Brand loyalty is much sought-after by large companies and it is easy to see why, when a recent survey by Which? Magazine revealed three key facts:

  1. 94% of people said they were likely to continue buying from their favourite brands.
  2. 93% said that they would recommend the brand to others.
  3. 79% said that they would consider other products or services from the same brand.

There are a number of areas where people stick to a brand with some enthusiasm, almost the same way that they might support a sports team.  There are many famous “battles of the brands”, such as:

  1. Coke versus Pepsi
  2. Apple versus Samsung
  3. Apple versus Microsoft
  4. Tesco versus Sainsbury’s
  5. Canon versus Nikon
  6. Mercedes versus BMW

It is therefore easy to see how large companies such as retailers expand to provide a variety of different products, including financial services.

On the other hand, they also have to work hard to retain their customers.  The Which? Magazine survey highlighted six with several reasons that customers switch their loyalty to other brands:

  1. Disappointment with the quality of goods (73%).
  2. Failure of the company to handle a complaint properly (69%) - it is amazing how tolerant they can be if their complaints are handled well; it can often reinforce the relationship rather than destroy it.
  3. Poor customer service (65%) – customers do not have infinite patience with too many mistakes, inefficiency or rudeness. 
  4. Price (53%) - it is interesting to note that almost half of customers will be unlikely to switch based on price alone.
  5. Convenience - customers can be lured away by other brands if they offer greater convenience, such as telephone apps, free delivery etc.
  6. Negative headlines in the press about sustainability or ethics - if people invest their loyalty and pride, they do not want to be let down by the company.

There are clearly lessons for businesses of all sizes.   You should do everything you can to ensure that the quality of your goods and services is high and consistent.  If you do have any problems then make sure that you deal with your customers quickly, politely and effectively. If you get this right, you will have an even more loyal customer and they will tell other people how good you were in solving their problem. On the other hand, if you get this wrong, they will tell a very large number of people that they should not do business with you.

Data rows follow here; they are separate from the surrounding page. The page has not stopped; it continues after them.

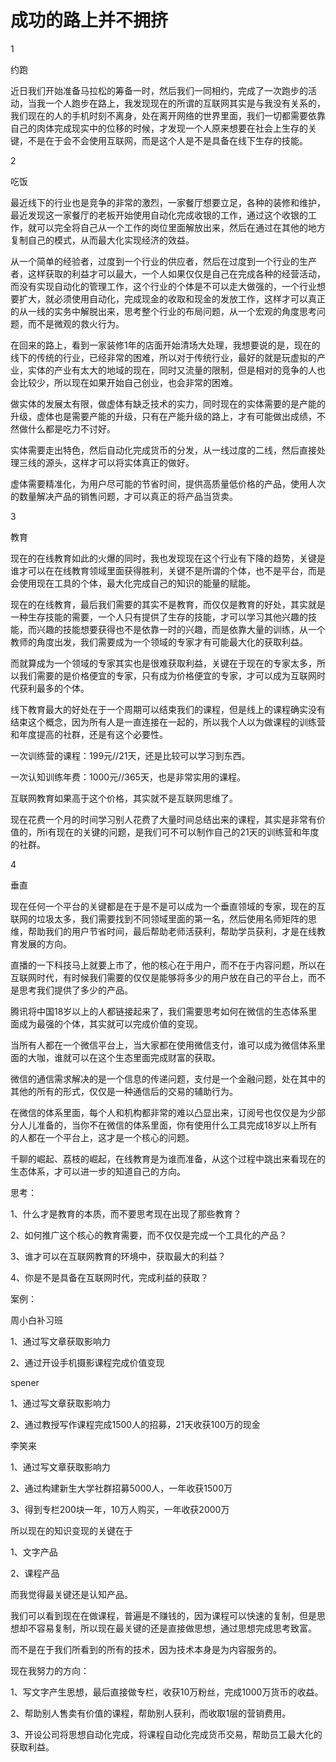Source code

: # 成功的路上并不拥挤

1

约跑

近日我们开始准备马拉松的筹备一时，然后我们一同相约，完成了一次跑步的活动，当我一个人跑步在路上，我发现现在的所谓的互联网其实是与我没有关系的，我们现在的人的手机时刻不离身，处在离开网络的世界里面，我们一切都需要依靠自己的肉体完成现实中的位移的时候，才发现一个人原来想要在社会上生存的关键，不是在于会不会使用互联网，而是这个人是不是具备在线下生存的技能。

2

吃饭

最近线下的行业也是竞争的非常的激烈，一家餐厅想要立足，各种的装修和维护，最近发现这一家餐厅的老板开始使用自动化完成收银的工作，通过这个收银的工作，就可以完全将自己从一个工作的岗位里面解放出来，然后在通过在其他的地方复制自己的模式，从而最大化实现经济的效益。

从一个简单的经验者，过度到一个行业的供应者，然后在过度到一个行业的生产者，这样获取的利益才可以最大，一个人如果仅仅是自己在完成各种的经营活动，而没有实现自动化的管理工作，这个行业的个体是不可以走大做强的，一个行业想要扩大，就必须使用自动化，完成现金的收取和现金的发放工作，这样才可以真正的从一线的实务中解脱出来，思考整个行业的布局问题，从一个宏观的角度思考问题，而不是微观的救火行为。

在回来的路上，看到一家装修1年的店面开始清场大处理，我想要说的是，现在的线下的传统的行业，已经非常的困难，所以对于传统行业，最好的就是玩虚拟的产业，实体的产业有太大的地域的现在，同时又流量的限制，但是相对的竞争的人也会比较少，所以现在如果开始自己创业，也会非常的困难。

做实体的发展太有限，做虚体有缺乏技术的实力，同时现在的实体需要的是产能的升级，虚体也是需要产能的升级，只有在产能升级的路上，才有可能做出成绩，不然做什么都是吃力不讨好。

实体需要走出特色，然后自动化完成货币的分发，从一线过度的二线，然后直接处理三线的源头，这样才可以将实体真正的做好。

虚体需要精准化，为用户尽可能的节省时间，提供高质量低价格的产品，使用人次的数量解决产品的销售问题，才可以真正的将产品当货卖。

3

教育

现在的在线教育如此的火爆的同时，我也发现现在这个行业有下降的趋势，关键是谁才可以在在线教育领域里面获得胜利，关键不是所谓的个体，也不是平台，而是会使用现在工具的个体，最大化完成自己的知识的能量的赋能。

现在的在线教育，最后我们需要的其实不是教育，而仅仅是教育的好处，其实就是一种生存技能的需要，一个人只有提供了生存的技能，才可以学习其他兴趣的技能，而兴趣的技能想要获得也不是依靠一时的兴趣，而是依靠大量的训练，从一个教师的角度出发，我们需要成为一个领域的专家才有可能最大化的获取利益。

而就算成为一个领域的专家其实也是很难获取利益，关键在于现在的专家太多，所以我们需要的是价格便宜的专家，只有成为价格便宜的专家，才可以成为互联网时代获利最多的个体。

线下教育最大的好处在于一个周期可以结束我们的课程，但是线上的课程确实没有结束这个概念，因为所有人是一直连接在一起的，所以我个人以为做课程的训练营和年度提高的社群，还是有这个必要性。

一次训练营的课程：199元//21天，还是比较可以学习到东西。

一次认知训练年费：1000元//365天，也是非常实用的课程。

互联网教育如果高于这个价格，其实就不是互联网思维了。

现在花费一个月的时间学习别人花费了大量时间总结出来的课程，其实是非常有价值的，所i有现在的关键的问题，是我们可不可以制作自己的21天的训练营和年度的社群。

4

垂直

现在任何一个平台的关键都是在于是不是可以成为一个垂直领域的专家，现在的互联网的垃圾太多，我们需要找到不同领域里面的第一名，然后使用名师矩阵的思维，帮助我们的用户节省时间，最后帮助老师活获利，帮助学员获利，才是在线教育发展的方向。

直播的一下科技马上就要上市了，他的核心在于用户，而不在于内容问题，所以在互联网时代，有时候我们需要的仅仅是能够将多少的用户放在自己的平台上，而不是思考我们提供了多少的产品。

腾讯将中国18岁以上的人都链接起来了，我们需要思考如何在微信的生态体系里面成为最强的个体，其实就可以完成价值的变现。

当所有人都在一个微信平台上，当大家都在使用微信支付，谁可以成为微信体系里面的大咖，谁就可以在这个生态里面完成财富的获取。

微信的通信需求解决的是一个信息的传递问题，支付是一个金融问题，处在其中的其他的所有的形式，仅仅是一种通信后的交易的辅助行为。

在微信的体系里面，每个人和机构都非常的难以凸显出来，订阅号也仅仅是为少部分人儿准备的，当你不在微信的体系里面，你有使用什么工具完成18岁以上所有的人都在一个平台上，这才是一个核心的问题。

千聊的崛起、荔枝的崛起，在线教育是为谁而准备，从这个过程中跳出来看现在的生态体系，才可以进一步的知道自己的方向。

思考：

1、什么才是教育的本质，而不要思考现在出现了那些教育？

2、如何推广这个核心的教育需要，而不仅仅是完成一个工具化的产品？

3、谁才可以在互联网教育的环境中，获取最大的利益？

4、你是不是具备在互联网时代，完成利益的获取？

案例：

周小白补习班

1、通过写文章获取影响力

2、通过开设手机摄影课程完成价值变现

spener

1、通过写文章获取影响力

2、通过教授写作课程完成1500人的招募，21天收获100万的现金

李笑来

1、通过写文章获取影响力

2、通过构建新生大学社群招募5000人，一年收获1500万

3、得到专栏200块一年，10万人购买，一年收获2000万

所以现在的知识变现的关键在于

1、文字产品

2、课程产品

而我觉得最关键还是认知产品。

我们可以看到现在在做课程，普遍是不赚钱的，因为课程可以快速的复制，但是思想却不容易复制，所以现在最关键的还是直接做思想，通过思想完成思考致富。

而不是在于我们所看到的所有的技术，因为技术本身是为内容服务的。

现在我努力的方向：

1、写文字产生思想，最后直接做专栏，收获10万粉丝，完成1000万货币的收益。

2、帮助别人售卖有价值的课程，帮助别人获利，而收取1层的营销费用。

3、开设公司将思想自动化完成，将课程自动化完成货币交易，帮助员工最大化的获取利益。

On the subject of pricing, you should be confident in the price of your product or service, in relation to the level of service you provide.  You do not have to have the lowest price in your market to succeed.  There is no point in you proudly boasting that you will work more cheaply than anybody else.

You should consider precisely what it is like to do business with you from the customer’s point of view and work hard to ensure that you provide every one of your customers with the maximum amount of convenience, whether this be online or in the physical world.

Finally, ensure that you conduct your social media, public relations and all day-to-day business activities in a way that will make your customers proud to do business with you.